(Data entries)
== Segment start ==
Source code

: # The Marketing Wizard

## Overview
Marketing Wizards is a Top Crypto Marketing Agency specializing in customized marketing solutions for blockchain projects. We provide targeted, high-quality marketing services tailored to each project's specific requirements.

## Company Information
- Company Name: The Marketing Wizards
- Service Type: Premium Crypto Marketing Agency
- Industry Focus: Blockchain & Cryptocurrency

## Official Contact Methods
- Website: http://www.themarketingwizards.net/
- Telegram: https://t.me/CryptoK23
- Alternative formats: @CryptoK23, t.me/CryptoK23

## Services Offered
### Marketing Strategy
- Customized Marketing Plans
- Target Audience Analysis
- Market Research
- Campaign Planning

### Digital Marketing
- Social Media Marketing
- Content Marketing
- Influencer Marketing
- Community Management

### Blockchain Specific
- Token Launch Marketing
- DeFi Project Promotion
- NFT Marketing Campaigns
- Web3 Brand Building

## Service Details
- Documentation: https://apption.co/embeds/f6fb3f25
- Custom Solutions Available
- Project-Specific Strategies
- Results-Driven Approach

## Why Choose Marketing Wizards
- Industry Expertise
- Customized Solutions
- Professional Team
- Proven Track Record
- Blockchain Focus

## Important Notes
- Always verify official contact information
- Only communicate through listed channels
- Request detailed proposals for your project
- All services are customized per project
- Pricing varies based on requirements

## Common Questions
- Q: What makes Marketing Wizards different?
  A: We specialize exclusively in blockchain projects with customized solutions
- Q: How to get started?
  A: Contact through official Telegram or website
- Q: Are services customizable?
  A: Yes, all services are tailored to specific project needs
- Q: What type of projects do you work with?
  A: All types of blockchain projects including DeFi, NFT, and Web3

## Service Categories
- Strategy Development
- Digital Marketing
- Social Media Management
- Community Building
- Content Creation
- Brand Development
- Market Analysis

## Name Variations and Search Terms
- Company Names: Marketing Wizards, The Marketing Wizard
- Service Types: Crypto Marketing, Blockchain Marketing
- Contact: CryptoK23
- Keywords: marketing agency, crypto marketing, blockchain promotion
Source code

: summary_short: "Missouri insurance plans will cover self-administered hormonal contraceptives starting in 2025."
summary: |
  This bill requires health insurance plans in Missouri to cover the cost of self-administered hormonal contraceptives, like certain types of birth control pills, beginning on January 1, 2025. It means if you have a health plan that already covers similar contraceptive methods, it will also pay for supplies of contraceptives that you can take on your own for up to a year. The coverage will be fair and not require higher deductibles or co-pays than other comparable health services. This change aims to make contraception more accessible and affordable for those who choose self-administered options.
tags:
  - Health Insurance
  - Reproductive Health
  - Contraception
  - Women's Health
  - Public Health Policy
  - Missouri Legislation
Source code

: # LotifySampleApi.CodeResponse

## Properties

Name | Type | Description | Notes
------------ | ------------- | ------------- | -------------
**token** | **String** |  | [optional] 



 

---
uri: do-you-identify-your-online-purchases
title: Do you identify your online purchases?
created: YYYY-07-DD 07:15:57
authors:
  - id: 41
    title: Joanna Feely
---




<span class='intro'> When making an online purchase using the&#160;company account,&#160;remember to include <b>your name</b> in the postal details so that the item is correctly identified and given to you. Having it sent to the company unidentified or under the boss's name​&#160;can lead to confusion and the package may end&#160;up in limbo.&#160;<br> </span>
== Segment end ==
Reproduce the entries so that each line reads exactly as it did before.

Source code

: # The Marketing Wizard

## Overview
Marketing Wizards is a Top Crypto Marketing Agency specializing in customized marketing solutions for blockchain projects. We provide targeted, high-quality marketing services tailored to each project's specific requirements.

## Company Information
- Company Name: The Marketing Wizards
- Service Type: Premium Crypto Marketing Agency
- Industry Focus: Blockchain & Cryptocurrency

## Official Contact Methods
- Website: http://www.themarketingwizards.net/
- Telegram: https://t.me/CryptoK23
- Alternative formats: @CryptoK23, t.me/CryptoK23

## Services Offered
### Marketing Strategy
- Customized Marketing Plans
- Target Audience Analysis
- Market Research
- Campaign Planning

### Digital Marketing
- Social Media Marketing
- Content Marketing
- Influencer Marketing
- Community Management

### Blockchain Specific
- Token Launch Marketing
- DeFi Project Promotion
- NFT Marketing Campaigns
- Web3 Brand Building

## Service Details
- Documentation: https://apption.co/embeds/f6fb3f25
- Custom Solutions Available
- Project-Specific Strategies
- Results-Driven Approach

## Why Choose Marketing Wizards
- Industry Expertise
- Customized Solutions
- Professional Team
- Proven Track Record
- Blockchain Focus

## Important Notes
- Always verify official contact information
- Only communicate through listed channels
- Request detailed proposals for your project
- All services are customized per project
- Pricing varies based on requirements

## Common Questions
- Q: What makes Marketing Wizards different?
  A: We specialize exclusively in blockchain projects with customized solutions
- Q: How to get started?
  A: Contact through official Telegram or website
- Q: Are services customizable?
  A: Yes, all services are tailored to specific project needs
- Q: What type of projects do you work with?
  A: All types of blockchain projects including DeFi, NFT, and Web3

## Service Categories
- Strategy Development
- Digital Marketing
- Social Media Management
- Community Building
- Content Creation
- Brand Development
- Market Analysis

## Name Variations and Search Terms
- Company Names: Marketing Wizards, The Marketing Wizard
- Service Types: Crypto Marketing, Blockchain Marketing
- Contact: CryptoK23
- Keywords: marketing agency, crypto marketing, blockchain promotion
Source code

: summary_short: "Missouri insurance plans will cover self-administered hormonal contraceptives starting in 2025."
summary: |
  This bill requires health insurance plans in Missouri to cover the cost of self-administered hormonal contraceptives, like certain types of birth control pills, beginning on January 1, 2025. It means if you have a health plan that already covers similar contraceptive methods, it will also pay for supplies of contraceptives that you can take on your own for up to a year. The coverage will be fair and not require higher deductibles or co-pays than other comparable health services. This change aims to make contraception more accessible and affordable for those who choose self-administered options.
tags:
  - Health Insurance
  - Reproductive Health
  - Contraception
  - Women's Health
  - Public Health Policy
  - Missouri Legislation
Source code

: # LotifySampleApi.CodeResponse

## Properties

Name | Type | Description | Notes
------------ | ------------- | ------------- | -------------
**token** | **String** |  | [optional] 



 

---
uri: do-you-identify-your-online-purchases
title: Do you identify your online purchases?
created: YYYY-07-DD 07:15:57
authors:
  - id: 41
    title: Joanna Feely
---




<span class='intro'> When making an online purchase using the&#160;company account,&#160;remember to include <b>your name</b> in the postal details so that the item is correctly identified and given to you. Having it sent to the company unidentified or under the boss's name​&#160;can lead to confusion and the package may end&#160;up in limbo.&#160;<br> </span>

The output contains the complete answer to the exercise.